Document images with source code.
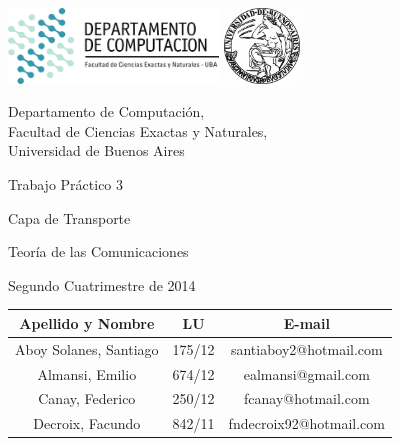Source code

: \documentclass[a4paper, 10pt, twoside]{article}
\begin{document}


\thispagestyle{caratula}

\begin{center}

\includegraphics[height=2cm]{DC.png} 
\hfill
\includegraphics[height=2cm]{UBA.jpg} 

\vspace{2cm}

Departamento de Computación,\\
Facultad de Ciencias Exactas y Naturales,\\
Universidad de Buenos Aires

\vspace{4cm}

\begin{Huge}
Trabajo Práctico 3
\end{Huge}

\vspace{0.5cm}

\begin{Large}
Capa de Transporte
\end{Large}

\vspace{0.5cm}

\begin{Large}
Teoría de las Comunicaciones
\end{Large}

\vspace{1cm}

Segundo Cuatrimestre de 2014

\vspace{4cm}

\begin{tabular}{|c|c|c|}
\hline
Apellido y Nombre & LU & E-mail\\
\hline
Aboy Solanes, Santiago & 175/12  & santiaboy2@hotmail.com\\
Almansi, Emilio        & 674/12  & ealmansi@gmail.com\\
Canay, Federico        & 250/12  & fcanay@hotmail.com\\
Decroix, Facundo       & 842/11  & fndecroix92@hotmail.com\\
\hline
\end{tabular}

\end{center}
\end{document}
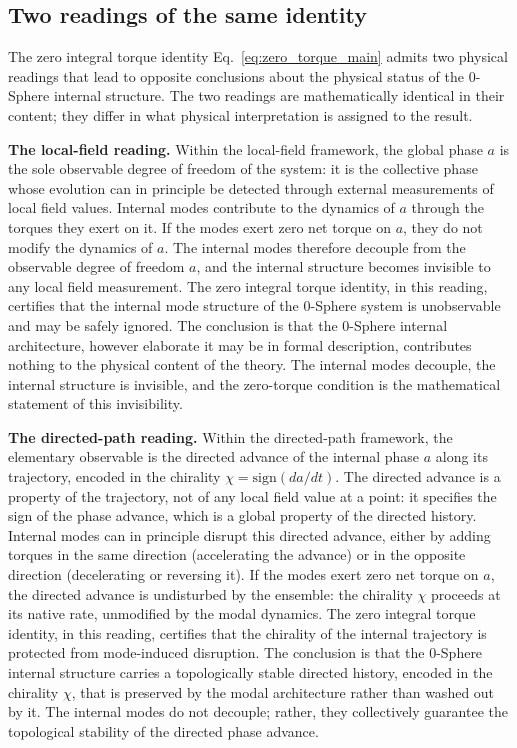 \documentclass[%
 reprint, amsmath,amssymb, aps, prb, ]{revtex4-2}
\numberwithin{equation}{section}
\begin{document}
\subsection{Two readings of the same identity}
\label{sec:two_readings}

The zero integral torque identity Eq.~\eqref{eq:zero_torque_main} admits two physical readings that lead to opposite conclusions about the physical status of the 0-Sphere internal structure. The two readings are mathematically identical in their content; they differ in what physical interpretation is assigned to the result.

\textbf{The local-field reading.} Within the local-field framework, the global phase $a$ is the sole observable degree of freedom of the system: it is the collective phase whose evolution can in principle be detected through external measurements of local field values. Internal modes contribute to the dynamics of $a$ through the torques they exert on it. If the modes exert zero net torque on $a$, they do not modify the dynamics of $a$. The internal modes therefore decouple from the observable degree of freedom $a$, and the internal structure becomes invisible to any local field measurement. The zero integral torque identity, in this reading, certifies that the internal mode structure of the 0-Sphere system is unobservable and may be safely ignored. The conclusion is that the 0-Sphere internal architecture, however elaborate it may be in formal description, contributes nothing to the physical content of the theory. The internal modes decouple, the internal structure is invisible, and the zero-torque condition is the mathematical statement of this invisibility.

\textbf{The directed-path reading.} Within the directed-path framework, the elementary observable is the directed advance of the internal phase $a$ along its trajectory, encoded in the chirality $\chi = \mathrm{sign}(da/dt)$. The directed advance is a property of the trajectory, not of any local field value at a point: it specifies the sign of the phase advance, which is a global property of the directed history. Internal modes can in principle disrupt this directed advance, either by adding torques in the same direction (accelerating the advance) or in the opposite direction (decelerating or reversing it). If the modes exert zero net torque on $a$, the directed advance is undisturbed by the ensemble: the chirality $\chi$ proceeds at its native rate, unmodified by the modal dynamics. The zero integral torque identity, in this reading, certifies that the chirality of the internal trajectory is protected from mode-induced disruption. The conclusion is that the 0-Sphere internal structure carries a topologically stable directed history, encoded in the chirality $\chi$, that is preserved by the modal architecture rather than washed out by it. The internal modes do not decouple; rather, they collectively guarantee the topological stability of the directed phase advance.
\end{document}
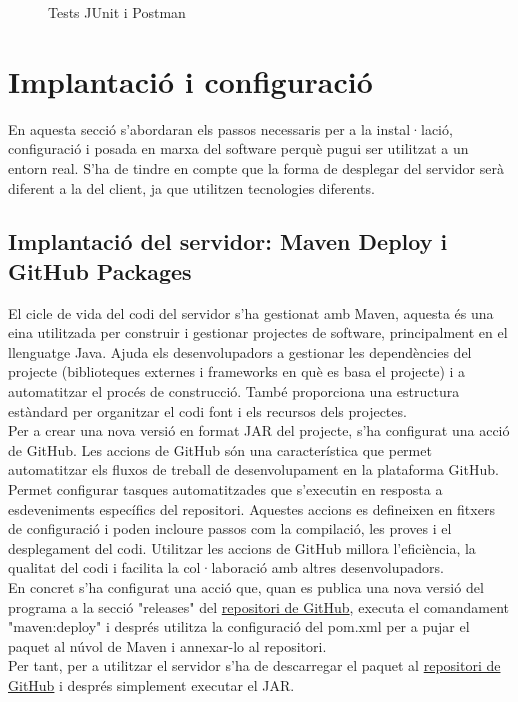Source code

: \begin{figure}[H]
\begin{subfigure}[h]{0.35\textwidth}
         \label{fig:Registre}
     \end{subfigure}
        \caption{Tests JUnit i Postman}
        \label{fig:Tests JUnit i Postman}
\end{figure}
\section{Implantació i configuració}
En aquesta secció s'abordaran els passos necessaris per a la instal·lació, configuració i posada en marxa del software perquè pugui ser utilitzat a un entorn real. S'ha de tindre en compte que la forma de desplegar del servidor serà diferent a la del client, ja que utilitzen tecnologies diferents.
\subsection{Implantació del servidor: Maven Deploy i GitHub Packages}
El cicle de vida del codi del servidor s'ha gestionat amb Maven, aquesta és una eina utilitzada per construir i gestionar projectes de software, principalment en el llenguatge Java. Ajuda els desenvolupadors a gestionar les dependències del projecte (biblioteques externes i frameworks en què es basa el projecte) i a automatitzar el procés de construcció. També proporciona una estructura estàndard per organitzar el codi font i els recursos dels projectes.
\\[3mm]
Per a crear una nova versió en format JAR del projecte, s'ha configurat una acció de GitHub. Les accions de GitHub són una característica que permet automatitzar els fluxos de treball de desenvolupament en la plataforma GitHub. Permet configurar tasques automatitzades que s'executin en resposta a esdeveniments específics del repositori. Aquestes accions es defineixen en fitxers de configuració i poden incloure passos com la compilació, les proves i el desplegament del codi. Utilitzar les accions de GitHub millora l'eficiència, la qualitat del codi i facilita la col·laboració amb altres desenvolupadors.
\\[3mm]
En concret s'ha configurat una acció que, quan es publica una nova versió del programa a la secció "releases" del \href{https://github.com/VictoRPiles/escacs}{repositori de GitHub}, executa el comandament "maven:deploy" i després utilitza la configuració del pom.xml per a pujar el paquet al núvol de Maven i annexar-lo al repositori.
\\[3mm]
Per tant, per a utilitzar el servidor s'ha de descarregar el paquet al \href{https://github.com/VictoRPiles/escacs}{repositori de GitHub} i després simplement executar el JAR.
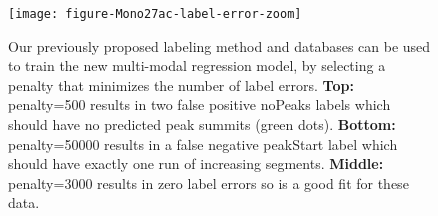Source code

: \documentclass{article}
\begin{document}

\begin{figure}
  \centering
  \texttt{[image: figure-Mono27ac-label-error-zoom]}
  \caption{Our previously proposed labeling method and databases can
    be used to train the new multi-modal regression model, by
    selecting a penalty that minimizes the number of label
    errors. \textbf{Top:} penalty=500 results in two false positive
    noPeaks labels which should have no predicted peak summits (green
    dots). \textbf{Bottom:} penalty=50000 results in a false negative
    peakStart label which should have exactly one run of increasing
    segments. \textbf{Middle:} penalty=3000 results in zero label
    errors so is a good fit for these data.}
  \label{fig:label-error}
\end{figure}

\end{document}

TASK GOAL.
Wherever a line of the data holds "GitHub", copy that line.

TASK SOLUTION.
\subsection{Implantació del servidor: Maven Deploy i GitHub Packages}
Per a crear una nova versió en format JAR del projecte, s'ha configurat una acció de GitHub. Les accions de GitHub són una característica que permet automatitzar els fluxos de treball de desenvolupament en la plataforma GitHub. Permet configurar tasques automatitzades que s'executin en resposta a esdeveniments específics del repositori. Aquestes accions es defineixen en fitxers de configuració i poden incloure passos com la compilació, les proves i el desplegament del codi. Utilitzar les accions de GitHub millora l'eficiència, la qualitat del codi i facilita la col·laboració amb altres desenvolupadors.
En concret s'ha configurat una acció que, quan es publica una nova versió del programa a la secció "releases" del \href{https://github.com/VictoRPiles/escacs}{repositori de GitHub}, executa el comandament "maven:deploy" i després utilitza la configuració del pom.xml per a pujar el paquet al núvol de Maven i annexar-lo al repositori.
Per tant, per a utilitzar el servidor s'ha de descarregar el paquet al \href{https://github.com/VictoRPiles/escacs}{repositori de GitHub} i després simplement executar el JAR.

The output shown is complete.